ACTIVITY:
Drop all images and give the records again exactly.

THE DATA:
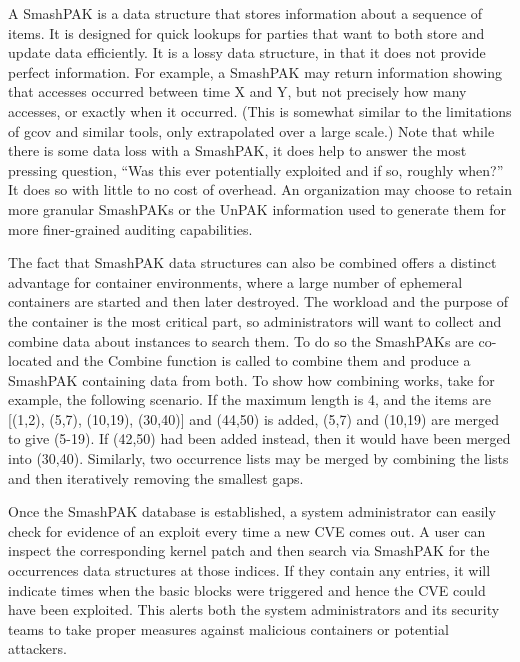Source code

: A SmashPAK is a data structure that stores information about a sequence of items.  It is designed for quick lookups for parties that want to both store and update data efficiently.  
It is a lossy data structure, in that it does not provide perfect information.  For example, a SmashPAK may return information showing that accesses occurred between time X and Y, 
but not precisely how many accesses, or exactly when it occurred.  (This is somewhat similar to the limitations of gcov and similar tools, only extrapolated over a large scale.) 
Note that while there is some data loss with a SmashPAK, it does help to answer the most pressing question, ``Was this ever potentially exploited and if so, roughly when?''  
It does so with little to no cost of overhead.  An organization may choose to retain more granular SmashPAKs or the UnPAK information used to generate them for more finer-grained auditing capabilities.

The fact that SmashPAK data structures can also be combined offers a distinct advantage for container environments, where a large number of ephemeral containers are started and then later destroyed.  
The workload and the purpose of the container is the most critical part, so administrators will want to collect and combine data about instances to search them.  
To do so the SmashPAKs are co-located and the Combine function is called to combine them and produce a SmashPAK containing data from both. 
To show how combining works, take for example, the following scenario. If the maximum length is 4, and the items are [(1,2), (5,7), (10,19), (30,40)] and (44,50) is added, (5,7) and (10,19) are merged 
to give (5-19).  If (42,50) had been added instead, then it would have been merged into (30,40). 
Similarly, two occurrence lists may be merged by combining the lists and then iteratively removing the smallest gaps.    

Once the SmashPAK database is established, a system administrator can easily check for evidence of an exploit every time a new CVE comes out.  
A user can inspect the corresponding kernel patch and then search via SmashPAK for the occurrences data structures at those indices.  
If they contain any entries, it will indicate times when the basic blocks were triggered and hence the CVE could have been exploited. 
This alerts both the system administrators and its security teams to take proper measures against malicious containers or potential attackers.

RESULT BELOW:
Source code

: A SmashPAK is a data structure that stores information about a sequence of items.  It is designed for quick lookups for parties that want to both store and update data efficiently.  
It is a lossy data structure, in that it does not provide perfect information.  For example, a SmashPAK may return information showing that accesses occurred between time X and Y, 
but not precisely how many accesses, or exactly when it occurred.  (This is somewhat similar to the limitations of gcov and similar tools, only extrapolated over a large scale.) 
Note that while there is some data loss with a SmashPAK, it does help to answer the most pressing question, ``Was this ever potentially exploited and if so, roughly when?''  
It does so with little to no cost of overhead.  An organization may choose to retain more granular SmashPAKs or the UnPAK information used to generate them for more finer-grained auditing capabilities.

The fact that SmashPAK data structures can also be combined offers a distinct advantage for container environments, where a large number of ephemeral containers are started and then later destroyed.  
The workload and the purpose of the container is the most critical part, so administrators will want to collect and combine data about instances to search them.  
To do so the SmashPAKs are co-located and the Combine function is called to combine them and produce a SmashPAK containing data from both. 
To show how combining works, take for example, the following scenario. If the maximum length is 4, and the items are [(1,2), (5,7), (10,19), (30,40)] and (44,50) is added, (5,7) and (10,19) are merged 
to give (5-19).  If (42,50) had been added instead, then it would have been merged into (30,40). 
Similarly, two occurrence lists may be merged by combining the lists and then iteratively removing the smallest gaps.    

Once the SmashPAK database is established, a system administrator can easily check for evidence of an exploit every time a new CVE comes out.  
A user can inspect the corresponding kernel patch and then search via SmashPAK for the occurrences data structures at those indices.  
If they contain any entries, it will indicate times when the basic blocks were triggered and hence the CVE could have been exploited. 
This alerts both the system administrators and its security teams to take proper measures against malicious containers or potential attackers.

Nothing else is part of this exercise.